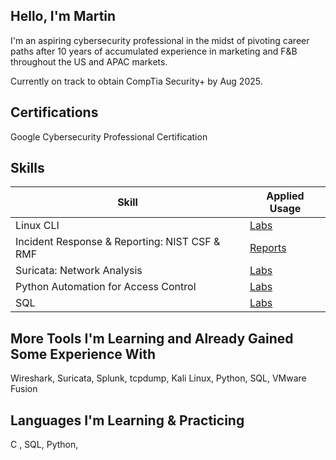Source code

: ## Hello, I'm Martin 

I'm an aspiring cybersecurity professional in the midst of pivoting career paths after 10 years of accumulated experience in marketing and F&B throughout the US and APAC markets.  

Currently on track to obtain CompTia Security+ by Aug 2025.

## Certifications
Google Cybersecurity Professional Certification 

## Skills

| Skill                                         | Applied Usage        |
|-----------------------------------------------|----------------------------|
| Linux CLI                                     | <a href="https://google.com">Labs</a>|
| Incident Response & Reporting: NIST CSF & RMF | <a href="https://github.com/thefirstqubit/labs/tree/main/Incident_Reports_Analysis">Reports</a>|
| Suricata: Network Analysis                    | <a href="https://github.com/thefirstqubit/labs/tree/main/suricata">Labs</a>|
| Python Automation for Access Control          | <a href="https://github.com/thefirstqubit/labs/tree/main/python">Labs</a>|
| SQL                                           | <a href="https://google.com">Labs</a>|


## More Tools I'm Learning and Already Gained Some Experience With
Wireshark, Suricata, Splunk, tcpdump, Kali Linux, Python, SQL, VMware Fusion

## Languages I'm Learning & Practicing
C , SQL, Python,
---+---
> Work instruction
With the images omitted, retype the records above exactly.

> Task result
Source code

: ## Hello, I'm Martin 

I'm an aspiring cybersecurity professional in the midst of pivoting career paths after 10 years of accumulated experience in marketing and F&B throughout the US and APAC markets.  

Currently on track to obtain CompTia Security+ by Aug 2025.

## Certifications
Google Cybersecurity Professional Certification 

## Skills

| Skill                                         | Applied Usage        |
|-----------------------------------------------|----------------------------|
| Linux CLI                                     | <a href="https://google.com">Labs</a>|
| Incident Response & Reporting: NIST CSF & RMF | <a href="https://github.com/thefirstqubit/labs/tree/main/Incident_Reports_Analysis">Reports</a>|
| Suricata: Network Analysis                    | <a href="https://github.com/thefirstqubit/labs/tree/main/suricata">Labs</a>|
| Python Automation for Access Control          | <a href="https://github.com/thefirstqubit/labs/tree/main/python">Labs</a>|
| SQL                                           | <a href="https://google.com">Labs</a>|


## More Tools I'm Learning and Already Gained Some Experience With
Wireshark, Suricata, Splunk, tcpdump, Kali Linux, Python, SQL, VMware Fusion

## Languages I'm Learning & Practicing
C , SQL, Python,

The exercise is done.